Portage County District Attorney
- In office January 7, 2013 – June 2022
- Preceded by: Thomas B. Eagon
- Succeeded by: Cass Cousins

Member of the Wisconsin State Assembly from the 71st district
- In office August 11, 2003 – January 7, 2013
- Preceded by: Julie Lassa
- Succeeded by: Katrina Shankland

Personal details
- Born: January 6, 1974 (age 52) Stevens Point, Wisconsin
- Party: Democratic
- Spouse: Raquel Lynn Vechinski ​ ​(m. 2013)​
- Children: 3
- Alma mater: University of Wisconsin–Madison Marquette University Law School
- Profession: attorney
- Website: Campaign website

= Louis Molepske =

21st century American politician and attorney

Louis John Molepske Jr. (born January 6, 1974) is an American attorney, judge, and Democratic politician. He is a Wisconsin circuit court judge in Portage County, Wisconsin, since 2022. He previously served nine years as district attorney, and was a member of the Wisconsin State Assembly for ten years before that.

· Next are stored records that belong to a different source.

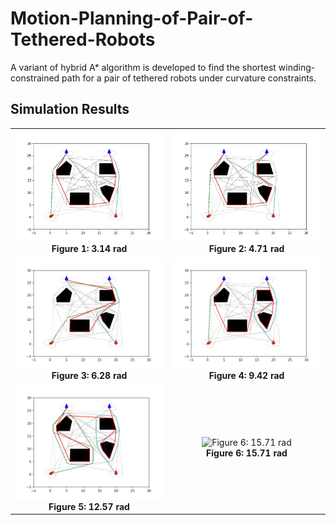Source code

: # Motion-Planning-of-Pair-of-Tethered-Robots
A variant of hybrid A* algorithm is developed to find the shortest winding- constrained path for a pair of tethered robots under curvature constraints. 

## Simulation Results

<table align="center">
  <tr>
    <td align="center">
      <img src="Simulation2/3.14.png" alt="Figure 1: 3.14 rad" width="150%"><br>
      <b>Figure 1: 3.14 rad</b>
    </td>
    <td align="center">
      <img src="Simulation2/4.71.png" alt="Figure 2: 4.71 rad" width="150%"><br>
      <b>Figure 2: 4.71 rad</b>
    </td>
  </tr>
  <tr>
    <td align="center">
      <img src="Simulation2/6.28.png" alt="Figure 3: 6.28 rad" width="150%"><br>
      <b>Figure 3: 6.28 rad</b>
    </td>
    <td align="center">
      <img src="Simulation2/9.42.png" alt="Figure 4: 9.42 rad" width="150%"><br>
      <b>Figure 4: 9.42 rad</b>
    </td>
  </tr>
  <tr>
    <td align="center">
      <img src="Simulation2/12.57.png" alt="Figure 5: 12.57 rad" width="150%"><br>
      <b>Figure 5: 12.57 rad</b>
    </td>
    <td align="center">
      <img src="Simulation2/15.71.png" alt="Figure 6: 15.71 rad" width="150%"><br>
      <b>Figure 6: 15.71 rad</b>
    </td>
  </tr>
</table>











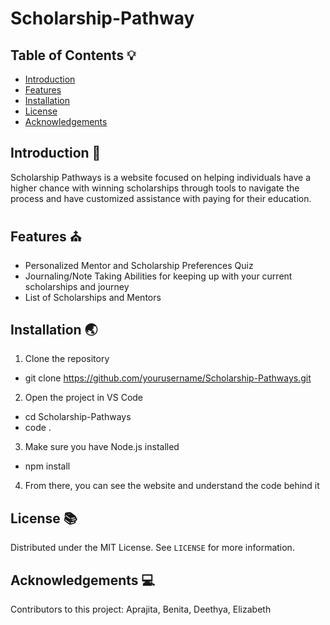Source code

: # Scholarship-Pathway

## Table of Contents 💡
- [Introduction](#introduction)
- [Features](#features)
- [Installation](#installation)
- [License](#license)
- [Acknowledgements](#acknowledgements)

## Introduction 🔋
Scholarship Pathways is a website focused on helping individuals have a higher chance with winning scholarships through tools to navigate the process and have customized assistance with paying for their education.

## Features ⛪️
- Personalized Mentor and Scholarship Preferences Quiz
- Journaling/Note Taking Abilities for keeping up with your current scholarships and journey
- List of Scholarships and Mentors

## Installation 🌏
1. Clone the repository
- git clone https://github.com/yourusername/Scholarship-Pathways.git

2. Open the project in VS Code
- cd Scholarship-Pathways
- code .

3. Make sure you have Node.js installed
- npm install

4. From there, you can see the website and understand the code behind it

## License 📚
Distributed under the MIT License. See `LICENSE` for more information.

## Acknowledgements 💻
Contributors to this project: Aprajita, Benita, Deethya, Elizabeth
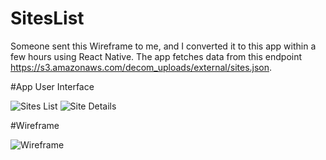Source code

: # SitesList
Someone sent this Wireframe to me, and I converted it to this app within a few hours using React Native. The app fetches data from this endpoint https://s3.amazonaws.com/decom_uploads/external/sites.json.

#App User Interface

![Sites List](https://i.imgur.com/3TQY4R0.png)
![Site Details](https://i.imgur.com/sZP4LFL.png)


#Wireframe

![Wireframe](https://i.imgur.com/LBSvprv.png)
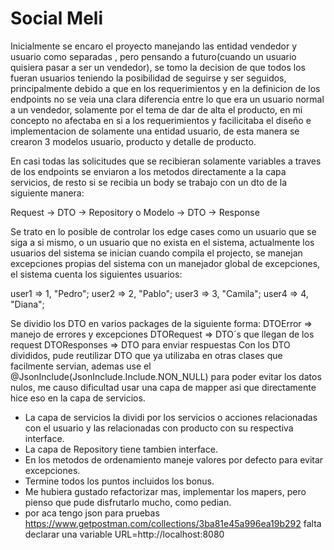 # Social Meli

Inicialmente se encaro el proyecto manejando las entidad vendedor y usuario como separadas , pero pensando a futuro(cuando un usuario quisiera pasar a ser un vendedor), se tomo la decision de que todos los fueran usuarios teniendo la posibilidad de seguirse y ser seguidos, principalmente debido a que en los requerimientos y en la definicion de los endpoints no se veia una clara diferencia entre lo que era un usuario normal a un vendedor, solamente por el tema de dar de alta el producto, en mi concepto no afectaba en si a los requerimientos y facilicitaba el diseño e implementacion de solamente una entidad usuario, de esta manera se crearon 3 modelos usuario, producto y detalle de producto.

En casi todas las solicitudes que se recibieran solamente variables a traves de los endpoints se enviaron a los metodos directamente a la capa servicios, de resto si se recibia un body se trabajo con un dto de la siguiente manera:

Request -> DTO -> Repository o Modelo  -> DTO -> Response

Se trato en lo posible de controlar los edge cases como un usuario que se siga a si mismo, o un usuario que no exista en el sistema, actualmente los usuarios del sistema se inician cuando compila el projecto, se manejan excepciones propias del sistema con un manejador global de excepciones, el sistema cuenta los siguientes usuarios:

  user1 => 1, "Pedro";
  user2 => 2, "Pablo";
  user3 => 3, "Camila";
  user4 => 4, "Diana";
  
  Se dividio los DTO en varios packages de la siguiente forma:
  DTOError => manejo de errores y excepciones
  DTORequest => DTO´s que llegan de los request
  DTOResponses => DTO para enviar respuestas
  Con los DTO divididos, pude reutilizar DTO que ya utilizaba en otras clases que facilmente servian, ademas use el @JsonInclude(JsonInclude.Include.NON_NULL)
  para poder evitar los datos nulos, me causo dificultad usar una capa de mapper asi que directamente hice eso en la capa de servicios.
  
  
* La capa de servicios la dividi por los servicios o acciones relacionadas con el usuario y las relacionadas con producto con su respectiva interface.
* La capa de Repository tiene tambien interface.
* En los metodos de ordenamiento maneje valores por defecto para evitar excepciones.
* Termine todos los puntos incluidos los bonus.
* Me hubiera gustado refactorizar mas, implementar los mapers, pero pienso que pude disfrutarlo mucho, como pedian.
* por aca tengo json para pruebas https://www.getpostman.com/collections/3ba81e45a996ea19b292 falta declarar una variable URL=http://localhost:8080


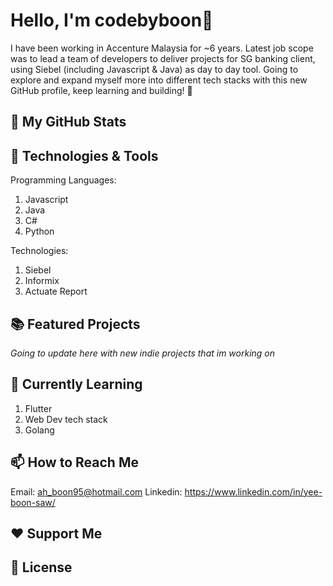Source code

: # Hello, I'm codebyboon👋

I have been working in Accenture Malaysia for ~6 years. Latest job scope was to lead a team of developers to deliver projects for SG banking client, using Siebel (including Javascript & Java) as day to day tool. 
Going to explore and expand myself more into different tech stacks with this new GitHub profile, keep learning and building! 🦾 

## 🚀 My GitHub Stats


## 🔧 Technologies & Tools
Programming Languages:
1. Javascript
2. Java
3. C#
4. Python

Technologies:
1. Siebel
2. Informix
3. Actuate Report

## 📚 Featured Projects

*Going to update here with new indie projects that im working on*

## 🌱 Currently Learning

1. Flutter
2. Web Dev tech stack
3. Golang

## 📫 How to Reach Me
Email: ah_boon95@hotmail.com
Linkedin: https://www.linkedin.com/in/yee-boon-saw/

## ❤️ Support Me



## 📝 License


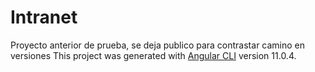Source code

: # Intranet
Proyecto anterior de prueba, se deja publico para contrastar camino en versiones
This project was generated with [Angular CLI](https://github.com/angular/angular-cli) version 11.0.4.

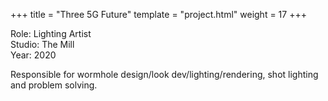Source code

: +++
title = "Three 5G Future"
template = "project.html"
weight = 17
+++

Role: Lighting Artist  
Studio: The Mill  
Year: 2020  

Responsible for wormhole design/look dev/lighting/rendering, shot lighting and problem solving.
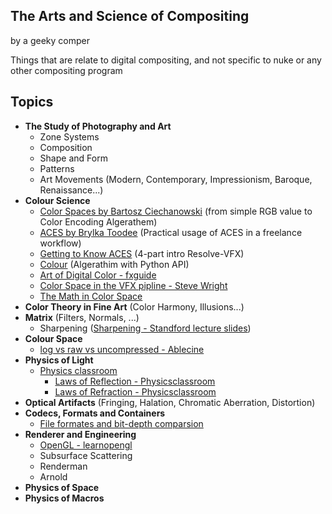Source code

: ## The Arts and Science of Compositing
by a geeky comper

Things that are relate to digital compositing, and not specific to nuke or any other compositing program

## Topics
- **The Study of Photography and Art**
  - Zone Systems
  - Composition
  - Shape and Form
  - Patterns
  - Art Movements (Modern, Contemporary, Impressionism, Baroque, Renaissance...)
- **Colour Science**
  - [Color Spaces by Bartosz Ciechanowski](https://ciechanow.ski/color-spaces/) (from simple RGB value to Color Encoding Algerathem)
  - [ACES by Brylka Toodee](https://www.toodee.de/?page_id=752) (Practical usage of ACES in a freelance workflow)
  - [Getting to Know ACES](https://mixinglight.com/tutorial-series/getting-to-know-aces/) (4-part intro Resolve-VFX)
  - [Colour](https://github.com/colour-science/colour/blob/develop/README.rst) (Algerathim with Python API)
  - [Art of Digital Color - fxguide](https://www.fxguide.com/fxfeatured/the-art-of-digital-color/)
  - [Color Space in the VFX pipline - Steve Wright](https://www.fxecademy.com/color-spaces-of-the-vfx-pipeline)
  - [The Math in Color Space](https://thevfxdesk.com/2019/01/07/colorspace-for-cgi-artist-part-i/)
- **Color Theory in Fine Art** (Color Harmony, Illusions...)
- **Matrix** (Filters, Normals, ...)
  - Sharpening ([Sharpening - Standford lecture slides](https://web.stanford.edu/class/cs448f/lectures/2.1/Sharpening.pdf))
- **Colour Space**
  - [log vs raw vs uncompressed - Ablecine](https://www.abelcine.com/articles/blog-and-knowledge/tutorials-and-guides/raw-log-and-uncompressed-explained)
- **Physics of Light**
  - [Physics classroom](https://www.physicsclassroom.com/class)
    - [Laws of Reflection - Physicsclassroom](https://www.physicsclassroom.com/class/refln)
    - [Laws of Refraction - Physicsclassroom](https://www.physicsclassroom.com/class/refrn)
- **Optical Artifacts** (Fringing, Halation, Chromatic Aberration, Distortion)
- **Codecs, Formats and Containers**
  - [File formates and bit-depth comparsion](https://taukeke.com/2014/10/comparing-bit-depth-and-format-for-colour-grading/)
- **Renderer and Engineering**
  - [OpenGL - learnopengl](https://learnopengl.com/)
  - Subsurface Scattering
  - Renderman
  - Arnold
- **Physics of Space**
- **Physics of Macros**
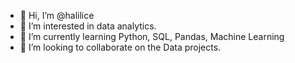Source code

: - 👋 Hi, I’m @halilice
- 👀 I’m interested in data analytics.
- 🌱 I’m currently learning Python, SQL, Pandas, Machine Learning 
- 💞️ I’m looking to collaborate on the Data projects.

<!---
halilice/halilice is a ✨ special ✨ repository because its `README.md` (this file) appears on your GitHub profile.
You can click the Preview link to take a look at your changes.
--->
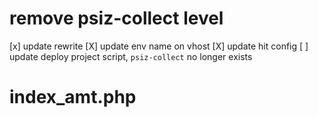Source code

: # remove psiz-collect level
[x] update rewrite
[X] update env name on vhost
[X] update hit config
[ ] update deploy project script, `psiz-collect` no longer exists

# index_amt.php
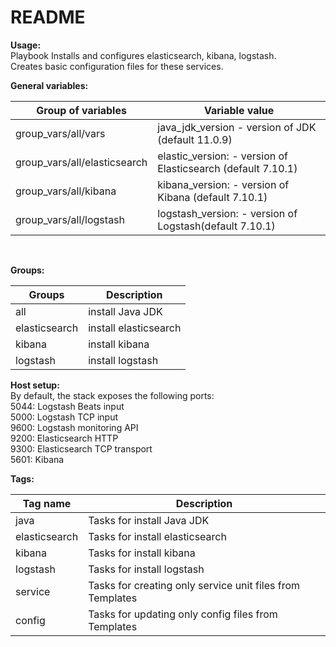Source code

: # **README**  

**Usage:**  
    Playbook Installs and configures elasticsearch, kibana, logstash.  
    Creates basic configuration files for these services.  

**General variables:**  



| Group of variables           | Variable value                                               |
| ---------------------------- | ------------------------------------------------------------ |
| group_vars/all/vars          | java_jdk_version - version of JDK (default 11.0.9)           |
| group_vars/all/elasticsearch | elastic_version: - version of Elasticsearch (default 7.10.1) |
| group_vars/all/kibana        | kibana_version: - version of Kibana (default 7.10.1)         |
| group_vars/all/logstash      | logstash_version: - version of Logstash(default 7.10.1)      |

​           

**Groups:**  



| Groups        | Description           |
| ------------- | --------------------- |
| all           | install Java JDK      |
| elasticsearch | install elasticsearch |
| kibana        | install kibana        |
| logstash      | install logstash      |

**Host setup:**  
    By default, the stack exposes the following ports:  
    5044: Logstash Beats input  
    5000: Logstash TCP input  
    9600: Logstash monitoring API  
    9200: Elasticsearch HTTP  
    9300: Elasticsearch TCP transport  
    5601: Kibana  



**Tags:**



| Tag name      | Description                                               |
| ------------- | --------------------------------------------------------- |
| java          | Tasks for install Java JDK                                |
| elasticsearch | Tasks for install elasticsearch                           |
| kibana        | Tasks for install kibana                                  |
| logstash      | Tasks for install logstash                                |
| service       | Tasks for creating only service unit files from Templates |
| config        | Tasks for updating only config files from Templates       |

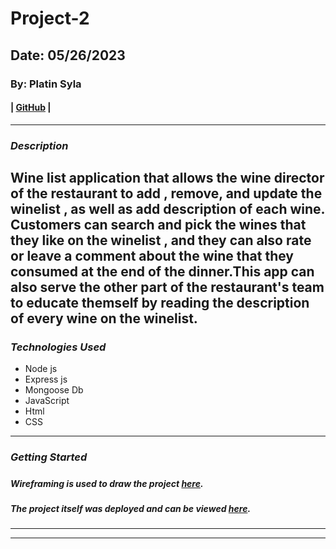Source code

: # Project-2
## Date: 05/26/2023

### By: Platin Syla 

####  | [GitHub](https://github.com/platinyy/Project-2) |

---

### **_Description_**

Wine list application that allows the wine director of the restaurant to add , remove, and update the winelist , as well as add description of each wine. Customers can search and pick the wines that they like on the winelist , and they can also rate or leave a comment about the wine that they consumed at the end of the dinner.This app can also serve the other part of the restaurant's team to educate themself by reading the description of every wine on the winelist.
---
### **_Technologies Used_**

- Node js
- Express js
- Mongoose Db
- JavaScript
- Html
- CSS 

---

### **_Getting Started_**

##### 

##### Wireframing is used to draw the project [here](https://drive.google.com/file/d/1w0GvB9okQL_69BBgbapDW1CEEDzFscEQ/view?usp=sharing).

##### The project itself was deployed and can be viewed [here](https://lucid.app/lucidchart/a25b6c30-9188-4204-943b-0e440b5936c5/edit?viewport_loc=-175%2C-21%2C3005%2C1558%2C0_0&invitationId=inv_c9d9e752-604a-441b-b330-d01ee9b219a9).

---








---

==Early life and education==
Louis Molepske was born and raised in Stevens Point, Wisconsin. He graduated from Stevens Point Area Senior High School in 1993 and went on to earn his bachelor's degree in political science from the University of Wisconsin–Madison. He then attended Marquette University Law School, where he earned his J.D. in 2001. While in high school, he wrote for a student section included in the Stevens Point daily newspaper, the Stevens Point Journal.

==Political career==
After completing law school, he went to work in the city government of Stevens Point. He first worked as an assistant to his father, the city attorney, and then as an assistant to the mayor, Gary Wescott, and finally as a special prosecutor in the office of the district attorney, Tom Eagon.

In 2002, incumbent state senator Kevin Shibilski was indicted for fraud, which led to his resignation and the election of state representative Julie Lassa as his replacement. Lassa's elevation created a vacancy in Wisconsin's 71st Assembly district, and Molepske chose to enter the race for the open seat. He narrowly prevailed in the low-turnout special election, receiving 37% of the vote in a four-way race. At the time he was sworn in, Molepske was the second youngest state legislator at 29 years old. He went on to win re-election four times.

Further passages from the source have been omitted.